<<<<

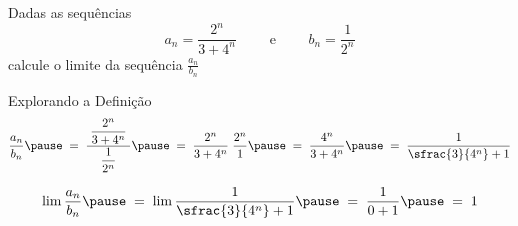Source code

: \begin{question}
  Dadas as sequências
  \[
    a_n = \frac{2^n}{3+4^n}
    \qquad \text{ e } \qquad
    b_n = \frac{1}{2^n}
  \]
  calcule o limite da sequência \(\frac{a_n}{b_n}\)
\end{question}

\begin{resolution}{Explorando a Definição}
  \[
    \frac{a_n}{b_n}
    \pause
    \;=\; \frac{\;\dfrac{2^n}{3+4^n}\;}{\dfrac{1}{2^n}}
    \pause
    \;=\; \frac{2^n}{3+4^n} \; \frac{2^n}{1}
    \pause
    \;=\; \frac{4^n}{3+4^n}
    \pause
    \;=\; \frac{1}{\sfrac{3}{4^n}+1}
  \]

  \pause
  \[
    \lim \frac{a_n}{b_n}
    \pause
    \;=\; \lim \frac{1}{\sfrac{3}{4^n}+1}
    \pause
    \;=\; \frac{1}{0+1}
    \pause
    \;=\; 1
  \]
\end{resolution}

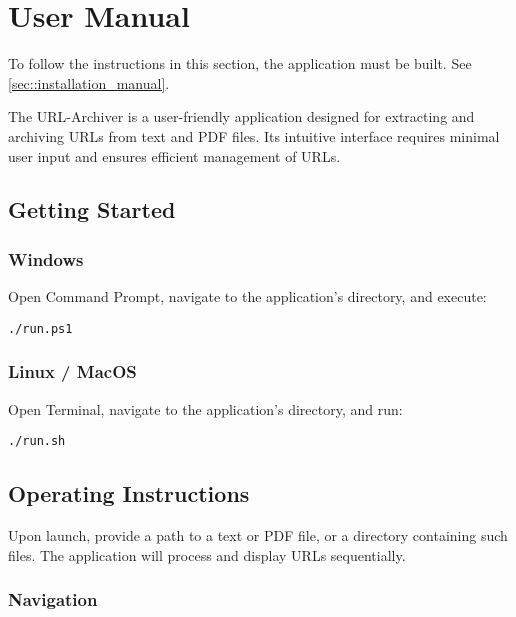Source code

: \section{User Manual}
\begin{bfhWarnBox}
	To follow the instructions in this section, the application must be built. See \ref{sec::installation_manual}.
\end{bfhWarnBox}

The URL-Archiver is a user-friendly application designed for extracting and archiving URLs from text and PDF files. Its intuitive interface requires minimal user input and ensures efficient management of URLs.

\subsection{Getting Started}

\subsubsection{Windows}

Open Command Prompt, navigate to the application's directory, and execute:

\begin{lstlisting}[numbers=none]
./run.ps1
\end{lstlisting}

\subsubsection{Linux / MacOS}

Open Terminal, navigate to the application's directory, and run:

\begin{lstlisting}[numbers=none]
./run.sh
\end{lstlisting}

\subsection{Operating Instructions}

Upon launch, provide a path to a text or PDF file, or a directory containing such files. The application will process and display URLs sequentially.

\subsubsection{Navigation}

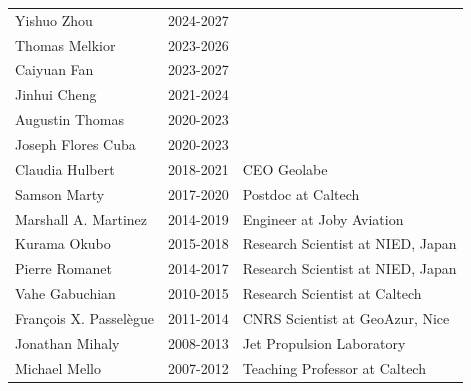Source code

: \documentclass[10pt]{article}
\begin{document}
\begin{table}[h!]
\begin{tabular}{L{3.75cm}L{2cm}D{7cm}}
\color{groy}Yishuo Zhou           & 2024-2027&   \\
\color{groy}Thomas Melkior        & 2023-2026&   \\
\color{groy}Caiyuan Fan           & 2023-2027&   \\
\color{groy}Jinhui Cheng          & 2021-2024&   \\
\color{groy}Augustin Thomas       & 2020-2023&   \\
\color{groy}Joseph Flores Cuba    & 2020-2023&   \\
\color{gray}Claudia Hulbert    	  & 2018-2021&  CEO Geolabe\\
\color{gray}Samson Marty    	      & 2017-2020&  Postdoc at Caltech\\
\color{gray}Marshall A. Martinez  & 2014-2019&  Engineer at Joby Aviation \\
\color{gray}Kurama Okubo    	      & 2015-2018&  Research Scientist at NIED, Japan\\
\color{gray}Pierre Romanet        & 2014-2017&  Research Scientist at NIED, Japan\\
\color{gray}Vahe Gabuchian        & 2010-2015&  Research Scientist at Caltech\\
\color{gray}François X. Passelègue& 2011-2014&  CNRS Scientist at GeoAzur, Nice\\
\color{gray}Jonathan Mihaly       & 2008-2013&  Jet Propulsion Laboratory\\
\color{gray}Michael Mello         & 2007-2012&  Teaching Professor at Caltech\\[16pt]
\end{tabular}



\end{table}
\end{document}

>>>>

HOW TO COMPLETE THIS TASK: The answer must be an exact copy of the lines from the start of the records above through the line containing "To follow the", with no pictures in it.

SOLUTION FOR THIS EXERCISE:
Source code

: \begin{question}
  Dadas as sequências
  \[
    a_n = \frac{2^n}{3+4^n}
    \qquad \text{ e } \qquad
    b_n = \frac{1}{2^n}
  \]
  calcule o limite da sequência \(\frac{a_n}{b_n}\)
\end{question}

\begin{resolution}{Explorando a Definição}
  \[
    \frac{a_n}{b_n}
    \pause
    \;=\; \frac{\;\dfrac{2^n}{3+4^n}\;}{\dfrac{1}{2^n}}
    \pause
    \;=\; \frac{2^n}{3+4^n} \; \frac{2^n}{1}
    \pause
    \;=\; \frac{4^n}{3+4^n}
    \pause
    \;=\; \frac{1}{\sfrac{3}{4^n}+1}
  \]

  \pause
  \[
    \lim \frac{a_n}{b_n}
    \pause
    \;=\; \lim \frac{1}{\sfrac{3}{4^n}+1}
    \pause
    \;=\; \frac{1}{0+1}
    \pause
    \;=\; 1
  \]
\end{resolution}

Source code

: \section{User Manual}
\begin{bfhWarnBox}
	To follow the instructions in this section, the application must be built. See \ref{sec::installation_manual}.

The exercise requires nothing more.